DEALING WITH TRAUMATIC EXPERIENCES OCCURRING AS A CONSEQUENCE OF DISAPPEARANCE
(Nights When We Fell Asleep In Pompeii by Davor Stojanovski)
Abstract
In this paper, we dwell on the interpretation of trauma through the dominant Western model of cultural trauma which relies heavily on the Freudian conceptualization of trauma and its psychological consequences. This includes the traumatized subject's inability to articulate their trauma, raising of the question of trauma's delay by focusing primarily on the gap between traumatic experience and artistic expression.
The consequences left by trauma are practically expolored through the analysis of the novel The Night We Slept In Pompeii by the Macedonian author Davor Stojanovski, with several segments taken as reference points. The central point of the analysis is the disappearance of the two main characters around whose absence the entire action of the novel is woven.

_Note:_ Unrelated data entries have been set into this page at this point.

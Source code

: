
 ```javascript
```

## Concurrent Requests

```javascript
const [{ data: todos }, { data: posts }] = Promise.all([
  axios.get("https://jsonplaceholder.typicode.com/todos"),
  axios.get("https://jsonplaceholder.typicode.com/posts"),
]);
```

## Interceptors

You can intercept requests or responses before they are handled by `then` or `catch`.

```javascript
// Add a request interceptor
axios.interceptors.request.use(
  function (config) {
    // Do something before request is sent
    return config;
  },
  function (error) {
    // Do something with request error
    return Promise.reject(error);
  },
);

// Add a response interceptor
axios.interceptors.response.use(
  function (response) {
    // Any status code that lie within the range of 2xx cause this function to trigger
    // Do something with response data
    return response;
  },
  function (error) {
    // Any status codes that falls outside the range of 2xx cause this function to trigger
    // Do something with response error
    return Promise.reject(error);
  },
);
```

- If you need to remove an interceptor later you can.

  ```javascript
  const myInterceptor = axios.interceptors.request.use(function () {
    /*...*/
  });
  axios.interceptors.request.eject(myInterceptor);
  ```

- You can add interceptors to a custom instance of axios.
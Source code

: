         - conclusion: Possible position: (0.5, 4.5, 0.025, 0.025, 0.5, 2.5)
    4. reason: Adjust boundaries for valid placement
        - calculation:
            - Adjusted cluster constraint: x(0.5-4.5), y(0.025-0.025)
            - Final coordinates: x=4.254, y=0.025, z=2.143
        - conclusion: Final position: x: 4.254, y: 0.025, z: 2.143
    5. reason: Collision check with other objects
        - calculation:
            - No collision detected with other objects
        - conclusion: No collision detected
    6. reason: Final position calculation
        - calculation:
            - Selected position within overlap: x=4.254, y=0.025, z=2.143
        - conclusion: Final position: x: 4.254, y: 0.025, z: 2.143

Narratives of trauma are often called narratives of indirection, in which textual indeterminacy is indexical to an absent, traumatic referent. The indirectness in the narrative procedure is indicated by the focus on another event (the traffic accident), but also the title of the novel itself with the mention of the ancient city of Pompeii, to which the various associations of the readers are connected. They are given the active task of filling in the textual gaps according to their own reasoning. The underdeveloped historical analogy in this novel is only the author's initial attempt to show that a non-linear or fragmented way of storytelling can mimic symptoms of trauma on a formal level, such as silence and repetitive images characteristic of post-traumatic stress. The silence of the protagonist Sarah is used to develop the story in two directions: in the repeated suspicious and aggressive experiences and behaviors of the second narrator (the mother Kaya) that change her entire life and in the impossibility of discovering the mystery that is carried by Mrs. Novitska (the aged Sarah) as the third narrator in the novel.
The idea that a novel can contain something unspoken, something that cannot be easily named, but which emerges through it in a complex way, underlies the theoretical elaboration of this paper. The author Stojanovski not only approaches the challenges of transmitting trauma only in terms of the limits of language or narration, but through this novel he also points out other reasons for the occurrence of trauma such as the imperfection of modern society, the process of growing up and the relationship between parents and children. It is precisely the emotional sufferings of the parents of the missing protagonists that constitute the narrative structure of the entire novel. That is why our analysis relies on the following segments: anticipation, faith, fear, aggressiveness, sadness, pain and moral dilemmas felt by the parents of the disappeared.